━━━━━ STORED DATA

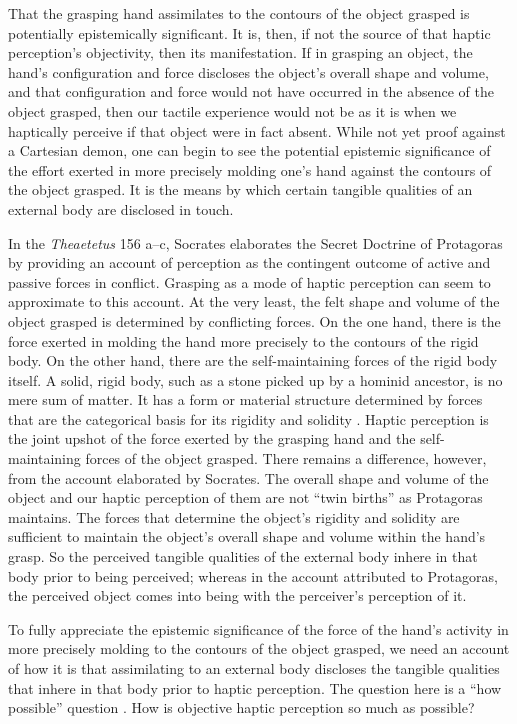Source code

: \documentclass[12pt]{article}
\begin{document}
That the grasping hand assimilates to the contours of the object grasped is potentially epistemically significant. It is, then, if not the source of that haptic perception's objectivity, then its manifestation. If in grasping an object, the hand's configuration and force discloses the object's overall shape and volume, and that configuration and force would not have occurred in the absence of the object grasped, then our tactile experience would not be as it is when we haptically perceive if that object were in fact absent. While not yet proof against a Cartesian demon, one can begin to see the potential epistemic significance of the effort exerted in more precisely molding one's hand against the contours of the object grasped. It is the means by which certain tangible qualities of an external body are disclosed in touch. 

In the \emph{Theaetetus} 156 a--c, Socrates elaborates the Secret Doctrine of Protagoras by providing an account of perception as the contingent outcome of active and passive forces in conflict. Grasping as a mode of haptic perception can seem to approximate to this account. At the very least, the felt shape and volume of the object grasped is determined by conflicting forces. On the one hand, there is the force exerted in molding the hand more precisely to the contours of the rigid body. On the other hand, there are the self-maintaining forces of the rigid body itself. A solid, rigid body, such as a stone picked up by a hominid ancestor, is no mere sum of matter. It has a form or material structure determined by forces that are the categorical basis for its rigidity and solidity \citep{Johnston:2006js}. Haptic perception is the joint upshot of the force exerted by the grasping hand and the self-maintaining forces of the object grasped. There remains a difference, however, from the account elaborated by Socrates. The overall shape and volume of the object and our haptic perception of them are not ``twin births'' as Protagoras maintains. The forces that determine the object's rigidity and solidity are sufficient to maintain the object's overall shape and volume within the hand's grasp. So the perceived tangible qualities of the external body inhere in that body prior to being perceived; whereas in the account attributed to Protagoras, the perceived object comes into being with the perceiver's perception of it.

To fully appreciate the epistemic significance of the force of the hand's activity in more precisely molding to the contours of the object grasped, we need an account of how it is that assimilating to an external body discloses the tangible qualities that inhere in that body prior to haptic perception. The question here is a ``how possible'' question \citep{Cassam:2007lq}. How is objective haptic perception so much as possible?
\end{document}
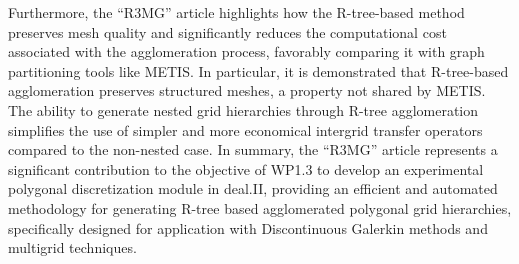 \documentclass[a4paper,12pt]{article}
\begin{document}
Furthermore, the ``R3MG'' article highlights how the R-tree-based method preserves
mesh quality and significantly reduces the computational cost associated with
the agglomeration process, favorably comparing it with graph partitioning tools
like METIS. In particular, it is demonstrated that R-tree-based agglomeration
preserves structured meshes, a property not shared by METIS. The ability to
generate nested grid hierarchies through R-tree agglomeration simplifies the use
of simpler and more economical intergrid transfer operators compared to the
non-nested case. In summary, the ``R3MG'' article represents a significant
contribution to the objective of WP1.3 to develop an experimental polygonal
discretization module in deal.II, providing an efficient and automated
methodology for generating R-tree based agglomerated polygonal grid hierarchies,
specifically designed for application with Discontinuous Galerkin methods and
multigrid techniques.
\end{document}
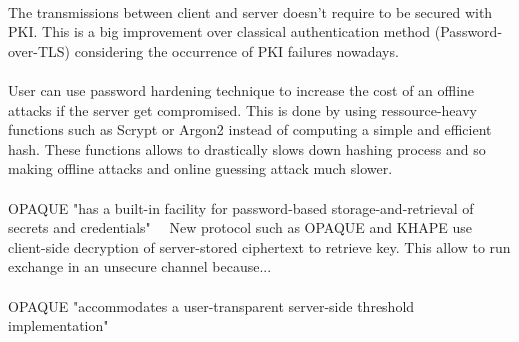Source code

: \documentclass[../report.tex]{subfiles}
\begin{document}
\paragraph{}
The transmissions between client and server doesn't require to be secured with PKI. This is a big improvement over classical authentication method (Password-over-TLS) considering the occurrence of PKI failures nowadays. %

\paragraph{}
User can use password hardening technique to increase the cost of an offline attacks if the server get compromised. This is done by using ressource-heavy functions such as Scrypt \cite{Scrypt_Paper} or Argon2 \cite{Argon2_Paper} instead of computing a simple and efficient hash. These functions allows to drastically slows down hashing process and so making offline attacks and online guessing attack much slower.

\paragraph{}
OPAQUE "has a built-in facility for password-based storage-and-retrieval of secrets and credentials"
~~New protocol such as OPAQUE and KHAPE use client-side decryption of server-stored ciphertext to retrieve key. This allow to run exchange in an unsecure channel because...

\paragraph{}
OPAQUE "accommodates a user-transparent server-side threshold implementation"
\end{document}
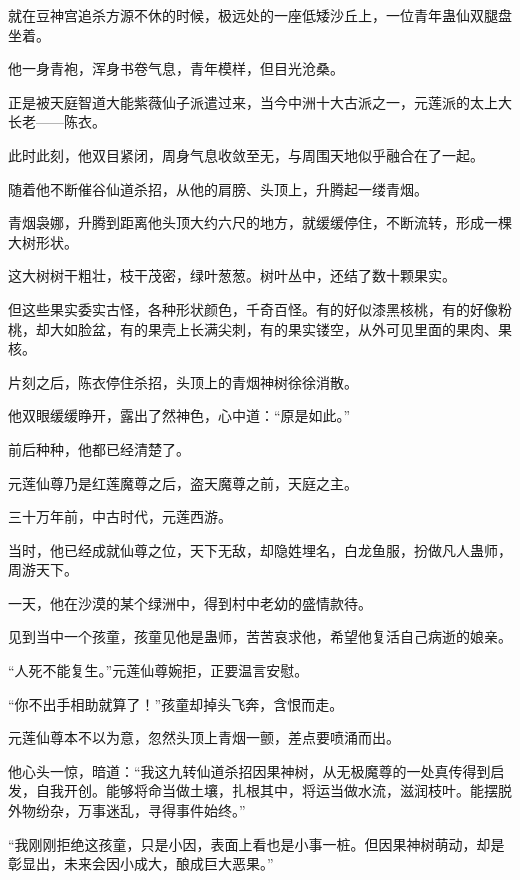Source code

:
\begin{this_body}



就在豆神宫追杀方源不休的时候，极远处的一座低矮沙丘上，一位青年蛊仙双腿盘坐着。

他一身青袍，浑身书卷气息，青年模样，但目光沧桑。

正是被天庭智道大能紫薇仙子派遣过来，当今中洲十大古派之一，元莲派的太上大长老——陈衣。

此时此刻，他双目紧闭，周身气息收敛至无，与周围天地似乎融合在了一起。

随着他不断催谷仙道杀招，从他的肩膀、头顶上，升腾起一缕青烟。

青烟袅娜，升腾到距离他头顶大约六尺的地方，就缓缓停住，不断流转，形成一棵大树形状。

这大树树干粗壮，枝干茂密，绿叶葱葱。树叶丛中，还结了数十颗果实。

但这些果实委实古怪，各种形状颜色，千奇百怪。有的好似漆黑核桃，有的好像粉桃，却大如脸盆，有的果壳上长满尖刺，有的果实镂空，从外可见里面的果肉、果核。

片刻之后，陈衣停住杀招，头顶上的青烟神树徐徐消散。

他双眼缓缓睁开，露出了然神色，心中道：“原是如此。”

前后种种，他都已经清楚了。

元莲仙尊乃是红莲魔尊之后，盗天魔尊之前，天庭之主。

三十万年前，中古时代，元莲西游。

当时，他已经成就仙尊之位，天下无敌，却隐姓埋名，白龙鱼服，扮做凡人蛊师，周游天下。

一天，他在沙漠的某个绿洲中，得到村中老幼的盛情款待。

见到当中一个孩童，孩童见他是蛊师，苦苦哀求他，希望他复活自己病逝的娘亲。

“人死不能复生。”元莲仙尊婉拒，正要温言安慰。

“你不出手相助就算了！”孩童却掉头飞奔，含恨而走。

元莲仙尊本不以为意，忽然头顶上青烟一颤，差点要喷涌而出。

他心头一惊，暗道：“我这九转仙道杀招因果神树，从无极魔尊的一处真传得到启发，自我开创。能够将命当做土壤，扎根其中，将运当做水流，滋润枝叶。能摆脱外物纷杂，万事迷乱，寻得事件始终。”

“我刚刚拒绝这孩童，只是小因，表面上看也是小事一桩。但因果神树萌动，却是彰显出，未来会因小成大，酿成巨大恶果。”


\end{this_body}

━━━━━━━━━━

### WHAT IS EXPECTED
Give back the whole listing exactly as written. Do not include any picture.

### ANSWER TO THIS EXERCISE
Source code

: \documentclass[12pt]{article}
\begin{document}
That the grasping hand assimilates to the contours of the object grasped is potentially epistemically significant. It is, then, if not the source of that haptic perception's objectivity, then its manifestation. If in grasping an object, the hand's configuration and force discloses the object's overall shape and volume, and that configuration and force would not have occurred in the absence of the object grasped, then our tactile experience would not be as it is when we haptically perceive if that object were in fact absent. While not yet proof against a Cartesian demon, one can begin to see the potential epistemic significance of the effort exerted in more precisely molding one's hand against the contours of the object grasped. It is the means by which certain tangible qualities of an external body are disclosed in touch. 

In the \emph{Theaetetus} 156 a--c, Socrates elaborates the Secret Doctrine of Protagoras by providing an account of perception as the contingent outcome of active and passive forces in conflict. Grasping as a mode of haptic perception can seem to approximate to this account. At the very least, the felt shape and volume of the object grasped is determined by conflicting forces. On the one hand, there is the force exerted in molding the hand more precisely to the contours of the rigid body. On the other hand, there are the self-maintaining forces of the rigid body itself. A solid, rigid body, such as a stone picked up by a hominid ancestor, is no mere sum of matter. It has a form or material structure determined by forces that are the categorical basis for its rigidity and solidity \citep{Johnston:2006js}. Haptic perception is the joint upshot of the force exerted by the grasping hand and the self-maintaining forces of the object grasped. There remains a difference, however, from the account elaborated by Socrates. The overall shape and volume of the object and our haptic perception of them are not ``twin births'' as Protagoras maintains. The forces that determine the object's rigidity and solidity are sufficient to maintain the object's overall shape and volume within the hand's grasp. So the perceived tangible qualities of the external body inhere in that body prior to being perceived; whereas in the account attributed to Protagoras, the perceived object comes into being with the perceiver's perception of it.

To fully appreciate the epistemic significance of the force of the hand's activity in more precisely molding to the contours of the object grasped, we need an account of how it is that assimilating to an external body discloses the tangible qualities that inhere in that body prior to haptic perception. The question here is a ``how possible'' question \citep{Cassam:2007lq}. How is objective haptic perception so much as possible?
\end{document}
 \documentclass[a4paper,12pt]{article}
\begin{document}
Furthermore, the ``R3MG'' article highlights how the R-tree-based method preserves
mesh quality and significantly reduces the computational cost associated with
the agglomeration process, favorably comparing it with graph partitioning tools
like METIS. In particular, it is demonstrated that R-tree-based agglomeration
preserves structured meshes, a property not shared by METIS. The ability to
generate nested grid hierarchies through R-tree agglomeration simplifies the use
of simpler and more economical intergrid transfer operators compared to the
non-nested case. In summary, the ``R3MG'' article represents a significant
contribution to the objective of WP1.3 to develop an experimental polygonal
discretization module in deal.II, providing an efficient and automated
methodology for generating R-tree based agglomerated polygonal grid hierarchies,
specifically designed for application with Discontinuous Galerkin methods and
multigrid techniques.
\end{document}
Source code

: \documentclass[../report.tex]{subfiles}
\begin{document}
\paragraph{}
The transmissions between client and server doesn't require to be secured with PKI. This is a big improvement over classical authentication method (Password-over-TLS) considering the occurrence of PKI failures nowadays. %

\paragraph{}
User can use password hardening technique to increase the cost of an offline attacks if the server get compromised. This is done by using ressource-heavy functions such as Scrypt \cite{Scrypt_Paper} or Argon2 \cite{Argon2_Paper} instead of computing a simple and efficient hash. These functions allows to drastically slows down hashing process and so making offline attacks and online guessing attack much slower.

\paragraph{}
OPAQUE "has a built-in facility for password-based storage-and-retrieval of secrets and credentials"
~~New protocol such as OPAQUE and KHAPE use client-side decryption of server-stored ciphertext to retrieve key. This allow to run exchange in an unsecure channel because...

\paragraph{}
OPAQUE "accommodates a user-transparent server-side threshold implementation"
\end{document}
Source code

:
\begin{this_body}



就在豆神宫追杀方源不休的时候，极远处的一座低矮沙丘上，一位青年蛊仙双腿盘坐着。

他一身青袍，浑身书卷气息，青年模样，但目光沧桑。

正是被天庭智道大能紫薇仙子派遣过来，当今中洲十大古派之一，元莲派的太上大长老——陈衣。

此时此刻，他双目紧闭，周身气息收敛至无，与周围天地似乎融合在了一起。

随着他不断催谷仙道杀招，从他的肩膀、头顶上，升腾起一缕青烟。

青烟袅娜，升腾到距离他头顶大约六尺的地方，就缓缓停住，不断流转，形成一棵大树形状。

这大树树干粗壮，枝干茂密，绿叶葱葱。树叶丛中，还结了数十颗果实。

但这些果实委实古怪，各种形状颜色，千奇百怪。有的好似漆黑核桃，有的好像粉桃，却大如脸盆，有的果壳上长满尖刺，有的果实镂空，从外可见里面的果肉、果核。

片刻之后，陈衣停住杀招，头顶上的青烟神树徐徐消散。

他双眼缓缓睁开，露出了然神色，心中道：“原是如此。”

前后种种，他都已经清楚了。

元莲仙尊乃是红莲魔尊之后，盗天魔尊之前，天庭之主。

三十万年前，中古时代，元莲西游。

当时，他已经成就仙尊之位，天下无敌，却隐姓埋名，白龙鱼服，扮做凡人蛊师，周游天下。

一天，他在沙漠的某个绿洲中，得到村中老幼的盛情款待。

见到当中一个孩童，孩童见他是蛊师，苦苦哀求他，希望他复活自己病逝的娘亲。

“人死不能复生。”元莲仙尊婉拒，正要温言安慰。

“你不出手相助就算了！”孩童却掉头飞奔，含恨而走。

元莲仙尊本不以为意，忽然头顶上青烟一颤，差点要喷涌而出。

他心头一惊，暗道：“我这九转仙道杀招因果神树，从无极魔尊的一处真传得到启发，自我开创。能够将命当做土壤，扎根其中，将运当做水流，滋润枝叶。能摆脱外物纷杂，万事迷乱，寻得事件始终。”

“我刚刚拒绝这孩童，只是小因，表面上看也是小事一桩。但因果神树萌动，却是彰显出，未来会因小成大，酿成巨大恶果。”


\end{this_body}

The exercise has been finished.